Directions:
Go through the entries below and print, exactly, the lines starting at the one with "after decrypting with" and ending at the one with "Services such as", keeping both ends and no others.

[Plain-text document sources]
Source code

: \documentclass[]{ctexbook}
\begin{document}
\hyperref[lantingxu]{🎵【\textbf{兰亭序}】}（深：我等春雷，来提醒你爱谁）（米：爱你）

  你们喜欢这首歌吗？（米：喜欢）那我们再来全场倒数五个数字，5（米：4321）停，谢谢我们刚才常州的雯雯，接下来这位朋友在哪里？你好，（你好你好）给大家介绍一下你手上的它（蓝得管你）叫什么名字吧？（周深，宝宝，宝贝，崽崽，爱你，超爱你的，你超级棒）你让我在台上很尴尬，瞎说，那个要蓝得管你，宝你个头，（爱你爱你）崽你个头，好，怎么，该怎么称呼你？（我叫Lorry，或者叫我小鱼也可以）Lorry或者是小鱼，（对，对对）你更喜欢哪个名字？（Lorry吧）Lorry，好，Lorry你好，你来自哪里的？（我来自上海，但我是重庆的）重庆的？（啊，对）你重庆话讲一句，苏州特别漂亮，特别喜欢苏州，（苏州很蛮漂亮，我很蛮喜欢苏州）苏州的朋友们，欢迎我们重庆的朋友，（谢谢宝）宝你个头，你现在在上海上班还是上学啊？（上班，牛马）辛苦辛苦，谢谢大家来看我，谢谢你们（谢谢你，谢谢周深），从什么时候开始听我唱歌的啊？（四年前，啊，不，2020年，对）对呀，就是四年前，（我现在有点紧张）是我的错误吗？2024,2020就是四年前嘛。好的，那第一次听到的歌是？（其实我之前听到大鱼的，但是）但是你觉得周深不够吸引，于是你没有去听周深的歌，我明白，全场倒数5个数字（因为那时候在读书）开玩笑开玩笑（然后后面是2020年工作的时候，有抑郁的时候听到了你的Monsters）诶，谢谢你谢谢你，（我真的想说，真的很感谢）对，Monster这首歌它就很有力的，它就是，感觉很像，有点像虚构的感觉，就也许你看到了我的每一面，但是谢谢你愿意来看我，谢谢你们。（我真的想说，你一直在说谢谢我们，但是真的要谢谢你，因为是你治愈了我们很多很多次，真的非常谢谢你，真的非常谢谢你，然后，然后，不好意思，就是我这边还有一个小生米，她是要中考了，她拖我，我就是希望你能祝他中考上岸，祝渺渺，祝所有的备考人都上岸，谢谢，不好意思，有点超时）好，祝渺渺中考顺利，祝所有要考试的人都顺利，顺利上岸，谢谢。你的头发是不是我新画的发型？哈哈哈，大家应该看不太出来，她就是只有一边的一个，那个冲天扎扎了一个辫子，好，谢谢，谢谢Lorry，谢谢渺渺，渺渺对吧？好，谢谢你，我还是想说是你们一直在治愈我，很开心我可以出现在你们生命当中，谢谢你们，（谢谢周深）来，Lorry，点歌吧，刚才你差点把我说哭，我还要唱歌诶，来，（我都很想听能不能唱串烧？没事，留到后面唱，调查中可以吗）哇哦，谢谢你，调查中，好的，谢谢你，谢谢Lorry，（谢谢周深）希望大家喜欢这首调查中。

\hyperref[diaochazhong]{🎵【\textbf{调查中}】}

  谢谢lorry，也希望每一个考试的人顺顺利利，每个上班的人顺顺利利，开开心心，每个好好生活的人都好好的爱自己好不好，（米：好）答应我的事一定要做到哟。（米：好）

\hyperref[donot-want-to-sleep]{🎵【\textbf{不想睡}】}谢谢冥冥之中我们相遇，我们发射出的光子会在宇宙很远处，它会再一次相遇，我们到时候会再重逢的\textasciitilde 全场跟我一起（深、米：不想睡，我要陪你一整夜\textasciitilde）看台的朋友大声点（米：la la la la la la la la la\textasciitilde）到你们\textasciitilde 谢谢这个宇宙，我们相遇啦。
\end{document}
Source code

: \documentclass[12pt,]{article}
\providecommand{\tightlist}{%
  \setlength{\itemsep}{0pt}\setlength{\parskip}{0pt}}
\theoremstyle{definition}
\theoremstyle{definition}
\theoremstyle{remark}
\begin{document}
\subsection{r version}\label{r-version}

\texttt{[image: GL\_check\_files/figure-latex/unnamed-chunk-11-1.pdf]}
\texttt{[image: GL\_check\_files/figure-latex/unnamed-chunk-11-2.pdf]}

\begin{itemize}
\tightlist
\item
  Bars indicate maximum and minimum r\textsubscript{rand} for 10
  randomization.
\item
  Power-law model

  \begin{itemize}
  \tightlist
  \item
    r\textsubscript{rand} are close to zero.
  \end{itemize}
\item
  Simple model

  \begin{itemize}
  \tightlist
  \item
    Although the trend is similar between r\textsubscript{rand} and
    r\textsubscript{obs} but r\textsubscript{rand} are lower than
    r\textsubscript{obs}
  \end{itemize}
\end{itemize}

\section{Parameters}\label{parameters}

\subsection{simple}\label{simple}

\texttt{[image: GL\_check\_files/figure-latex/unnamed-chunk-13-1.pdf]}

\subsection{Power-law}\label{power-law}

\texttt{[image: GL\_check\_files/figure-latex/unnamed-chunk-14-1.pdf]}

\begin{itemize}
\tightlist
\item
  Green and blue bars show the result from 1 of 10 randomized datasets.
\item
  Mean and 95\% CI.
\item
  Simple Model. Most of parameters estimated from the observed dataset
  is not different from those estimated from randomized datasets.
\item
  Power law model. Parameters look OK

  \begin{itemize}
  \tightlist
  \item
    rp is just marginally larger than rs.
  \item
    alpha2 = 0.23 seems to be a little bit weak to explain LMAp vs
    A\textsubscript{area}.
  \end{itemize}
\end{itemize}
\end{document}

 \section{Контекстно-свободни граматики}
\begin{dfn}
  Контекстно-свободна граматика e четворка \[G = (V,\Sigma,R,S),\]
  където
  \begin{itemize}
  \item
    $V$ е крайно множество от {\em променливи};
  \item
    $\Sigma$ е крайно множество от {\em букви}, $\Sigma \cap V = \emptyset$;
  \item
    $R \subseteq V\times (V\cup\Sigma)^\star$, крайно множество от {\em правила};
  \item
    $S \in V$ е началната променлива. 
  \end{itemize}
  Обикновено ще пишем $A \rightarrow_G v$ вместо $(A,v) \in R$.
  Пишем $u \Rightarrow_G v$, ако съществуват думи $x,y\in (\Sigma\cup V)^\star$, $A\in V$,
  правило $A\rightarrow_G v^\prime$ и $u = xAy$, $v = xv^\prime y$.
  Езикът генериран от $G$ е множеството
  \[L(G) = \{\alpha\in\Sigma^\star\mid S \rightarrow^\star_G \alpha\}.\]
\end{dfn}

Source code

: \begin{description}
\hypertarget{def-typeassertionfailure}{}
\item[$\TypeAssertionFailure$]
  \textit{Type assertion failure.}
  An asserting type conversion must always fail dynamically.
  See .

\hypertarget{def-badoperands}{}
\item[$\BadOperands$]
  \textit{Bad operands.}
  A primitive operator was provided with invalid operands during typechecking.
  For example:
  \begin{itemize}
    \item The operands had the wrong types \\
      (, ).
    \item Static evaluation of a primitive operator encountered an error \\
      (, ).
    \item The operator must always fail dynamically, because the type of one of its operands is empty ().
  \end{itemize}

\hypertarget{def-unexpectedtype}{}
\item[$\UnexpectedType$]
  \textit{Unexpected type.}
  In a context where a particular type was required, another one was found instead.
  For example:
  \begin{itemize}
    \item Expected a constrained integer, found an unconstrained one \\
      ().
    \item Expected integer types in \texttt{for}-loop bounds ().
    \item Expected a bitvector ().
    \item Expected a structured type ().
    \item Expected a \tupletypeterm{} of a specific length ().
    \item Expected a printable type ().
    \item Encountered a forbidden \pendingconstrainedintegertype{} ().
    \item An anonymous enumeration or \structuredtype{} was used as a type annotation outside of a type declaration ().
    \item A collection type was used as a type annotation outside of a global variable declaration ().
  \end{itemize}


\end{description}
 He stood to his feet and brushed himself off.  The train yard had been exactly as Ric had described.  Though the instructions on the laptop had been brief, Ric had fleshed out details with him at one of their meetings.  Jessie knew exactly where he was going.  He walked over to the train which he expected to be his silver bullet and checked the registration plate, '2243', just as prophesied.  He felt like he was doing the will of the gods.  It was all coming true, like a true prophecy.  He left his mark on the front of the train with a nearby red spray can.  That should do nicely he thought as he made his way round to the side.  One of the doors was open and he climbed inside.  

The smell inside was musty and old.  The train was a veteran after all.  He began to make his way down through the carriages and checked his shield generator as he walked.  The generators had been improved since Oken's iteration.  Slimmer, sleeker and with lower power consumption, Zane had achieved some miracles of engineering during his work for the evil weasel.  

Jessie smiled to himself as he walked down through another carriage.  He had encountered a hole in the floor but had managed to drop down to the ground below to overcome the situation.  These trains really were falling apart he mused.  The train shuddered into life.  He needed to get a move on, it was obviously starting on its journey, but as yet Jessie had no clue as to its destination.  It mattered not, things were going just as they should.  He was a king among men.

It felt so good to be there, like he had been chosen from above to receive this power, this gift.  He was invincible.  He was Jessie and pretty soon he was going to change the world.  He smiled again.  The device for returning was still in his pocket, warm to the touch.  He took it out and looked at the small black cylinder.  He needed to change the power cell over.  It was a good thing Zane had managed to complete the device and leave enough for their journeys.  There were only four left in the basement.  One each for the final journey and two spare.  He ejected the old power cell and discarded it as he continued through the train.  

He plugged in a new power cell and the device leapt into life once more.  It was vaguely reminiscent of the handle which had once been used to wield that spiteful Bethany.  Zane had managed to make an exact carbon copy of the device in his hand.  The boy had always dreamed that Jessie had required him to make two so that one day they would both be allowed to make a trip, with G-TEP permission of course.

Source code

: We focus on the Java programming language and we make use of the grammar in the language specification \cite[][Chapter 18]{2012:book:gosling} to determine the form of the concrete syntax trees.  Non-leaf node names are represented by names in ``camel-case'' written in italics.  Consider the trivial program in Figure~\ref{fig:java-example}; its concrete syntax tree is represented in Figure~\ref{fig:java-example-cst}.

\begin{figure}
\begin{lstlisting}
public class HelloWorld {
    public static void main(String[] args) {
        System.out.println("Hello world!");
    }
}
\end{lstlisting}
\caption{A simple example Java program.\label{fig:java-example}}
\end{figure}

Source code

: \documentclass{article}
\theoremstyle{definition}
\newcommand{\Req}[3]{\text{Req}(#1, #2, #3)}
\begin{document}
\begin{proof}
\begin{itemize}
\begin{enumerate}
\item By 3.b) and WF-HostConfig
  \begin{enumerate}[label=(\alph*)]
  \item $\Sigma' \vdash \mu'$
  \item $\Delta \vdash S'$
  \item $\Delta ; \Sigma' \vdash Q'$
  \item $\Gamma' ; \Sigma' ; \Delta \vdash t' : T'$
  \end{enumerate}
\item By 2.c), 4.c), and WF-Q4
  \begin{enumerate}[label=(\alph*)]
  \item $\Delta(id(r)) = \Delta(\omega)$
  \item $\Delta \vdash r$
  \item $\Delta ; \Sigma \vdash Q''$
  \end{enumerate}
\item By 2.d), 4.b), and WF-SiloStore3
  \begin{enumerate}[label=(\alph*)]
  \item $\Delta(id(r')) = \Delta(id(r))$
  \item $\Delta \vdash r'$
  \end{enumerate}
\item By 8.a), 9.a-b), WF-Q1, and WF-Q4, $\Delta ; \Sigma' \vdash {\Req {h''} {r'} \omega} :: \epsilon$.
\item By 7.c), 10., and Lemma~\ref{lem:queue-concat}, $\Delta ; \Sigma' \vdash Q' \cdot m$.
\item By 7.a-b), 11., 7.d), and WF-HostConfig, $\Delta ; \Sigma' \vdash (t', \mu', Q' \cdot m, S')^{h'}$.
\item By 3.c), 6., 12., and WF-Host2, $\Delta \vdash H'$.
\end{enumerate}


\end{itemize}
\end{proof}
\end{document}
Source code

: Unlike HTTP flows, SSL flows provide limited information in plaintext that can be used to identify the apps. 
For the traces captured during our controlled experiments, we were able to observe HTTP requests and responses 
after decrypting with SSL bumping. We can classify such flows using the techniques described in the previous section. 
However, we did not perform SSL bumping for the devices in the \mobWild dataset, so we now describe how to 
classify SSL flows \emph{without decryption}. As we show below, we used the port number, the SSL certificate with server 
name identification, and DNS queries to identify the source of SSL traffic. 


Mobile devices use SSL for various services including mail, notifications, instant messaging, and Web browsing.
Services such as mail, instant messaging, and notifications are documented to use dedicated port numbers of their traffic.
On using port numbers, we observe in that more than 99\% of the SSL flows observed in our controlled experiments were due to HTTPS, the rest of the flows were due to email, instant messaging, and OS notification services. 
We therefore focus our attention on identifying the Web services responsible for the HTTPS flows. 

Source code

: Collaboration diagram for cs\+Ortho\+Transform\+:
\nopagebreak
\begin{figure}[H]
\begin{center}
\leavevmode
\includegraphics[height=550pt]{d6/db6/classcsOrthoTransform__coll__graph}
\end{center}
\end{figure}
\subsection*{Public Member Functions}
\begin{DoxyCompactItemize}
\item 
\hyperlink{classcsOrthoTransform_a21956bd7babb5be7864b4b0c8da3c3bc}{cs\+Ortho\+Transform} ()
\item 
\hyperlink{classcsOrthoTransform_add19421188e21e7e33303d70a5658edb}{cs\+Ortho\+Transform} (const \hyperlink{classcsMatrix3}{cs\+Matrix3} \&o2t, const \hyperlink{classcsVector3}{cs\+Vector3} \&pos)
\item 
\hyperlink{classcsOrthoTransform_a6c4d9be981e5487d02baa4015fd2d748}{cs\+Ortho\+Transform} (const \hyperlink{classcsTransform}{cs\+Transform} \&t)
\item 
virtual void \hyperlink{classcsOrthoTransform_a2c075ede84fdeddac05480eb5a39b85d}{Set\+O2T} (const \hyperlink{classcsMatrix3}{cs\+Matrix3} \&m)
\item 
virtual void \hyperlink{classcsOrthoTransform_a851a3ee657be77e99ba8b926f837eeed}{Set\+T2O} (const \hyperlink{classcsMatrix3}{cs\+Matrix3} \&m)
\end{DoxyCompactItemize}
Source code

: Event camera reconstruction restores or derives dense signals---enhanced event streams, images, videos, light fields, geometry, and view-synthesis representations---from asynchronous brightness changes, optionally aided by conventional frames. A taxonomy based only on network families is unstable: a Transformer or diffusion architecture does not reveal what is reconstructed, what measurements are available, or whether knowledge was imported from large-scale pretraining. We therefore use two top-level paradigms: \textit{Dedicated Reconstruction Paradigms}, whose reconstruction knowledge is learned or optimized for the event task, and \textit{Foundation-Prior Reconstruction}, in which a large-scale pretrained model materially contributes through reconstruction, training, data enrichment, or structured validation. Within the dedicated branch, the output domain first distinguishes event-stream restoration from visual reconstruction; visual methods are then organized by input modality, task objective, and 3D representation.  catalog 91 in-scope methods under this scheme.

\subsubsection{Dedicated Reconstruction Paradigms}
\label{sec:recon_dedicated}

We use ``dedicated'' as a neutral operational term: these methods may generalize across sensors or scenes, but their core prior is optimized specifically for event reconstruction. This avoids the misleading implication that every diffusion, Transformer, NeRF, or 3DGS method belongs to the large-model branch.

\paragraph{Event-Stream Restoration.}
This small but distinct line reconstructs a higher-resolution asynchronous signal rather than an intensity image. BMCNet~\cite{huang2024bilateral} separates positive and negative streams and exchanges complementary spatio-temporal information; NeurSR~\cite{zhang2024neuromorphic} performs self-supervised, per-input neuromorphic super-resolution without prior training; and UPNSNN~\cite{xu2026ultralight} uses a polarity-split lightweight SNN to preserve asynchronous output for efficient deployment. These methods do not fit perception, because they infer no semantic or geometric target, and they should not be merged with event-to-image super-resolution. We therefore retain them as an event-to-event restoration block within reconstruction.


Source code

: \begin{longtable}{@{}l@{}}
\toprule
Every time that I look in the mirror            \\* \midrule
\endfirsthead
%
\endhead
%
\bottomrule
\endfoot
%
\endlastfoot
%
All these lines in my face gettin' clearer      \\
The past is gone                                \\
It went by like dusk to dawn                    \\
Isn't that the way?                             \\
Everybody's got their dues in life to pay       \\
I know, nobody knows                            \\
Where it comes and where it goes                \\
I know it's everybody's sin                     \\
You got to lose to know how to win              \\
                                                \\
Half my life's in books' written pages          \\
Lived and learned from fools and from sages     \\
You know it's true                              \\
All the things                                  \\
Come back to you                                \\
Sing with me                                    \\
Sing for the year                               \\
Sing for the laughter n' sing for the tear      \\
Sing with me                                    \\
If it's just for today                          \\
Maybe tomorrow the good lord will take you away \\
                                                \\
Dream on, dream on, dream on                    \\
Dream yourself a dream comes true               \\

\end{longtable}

Written reply:
after decrypting with SSL bumping. We can classify such flows using the techniques described in the previous section. 
However, we did not perform SSL bumping for the devices in the \mobWild dataset, so we now describe how to 
classify SSL flows \emph{without decryption}. As we show below, we used the port number, the SSL certificate with server 
name identification, and DNS queries to identify the source of SSL traffic. 


Mobile devices use SSL for various services including mail, notifications, instant messaging, and Web browsing.
Services such as mail, instant messaging, and notifications are documented to use dedicated port numbers of their traffic.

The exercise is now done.